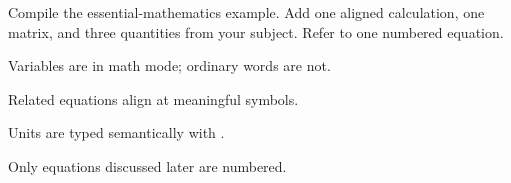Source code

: \begin{codelab}
Compile the essential-mathematics example. Add one aligned calculation, one
matrix, and three quantities from your subject. Refer to one numbered equation.
\end{codelab}

\begin{chapterchecklist}
  \item Variables are in math mode; ordinary words are not.
  \item Related equations align at meaningful symbols.
  \item Units are typed semantically with .
  \item Only equations discussed later are numbered.
\end{chapterchecklist}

┄┄┄┄┄┄┄┄┄┄

- **REQUIREMENT**:
Among the lines of the preceding listing, tally those that include "chapterchecklist"; reply with the number alone.

- **TASK SOLUTION**:
2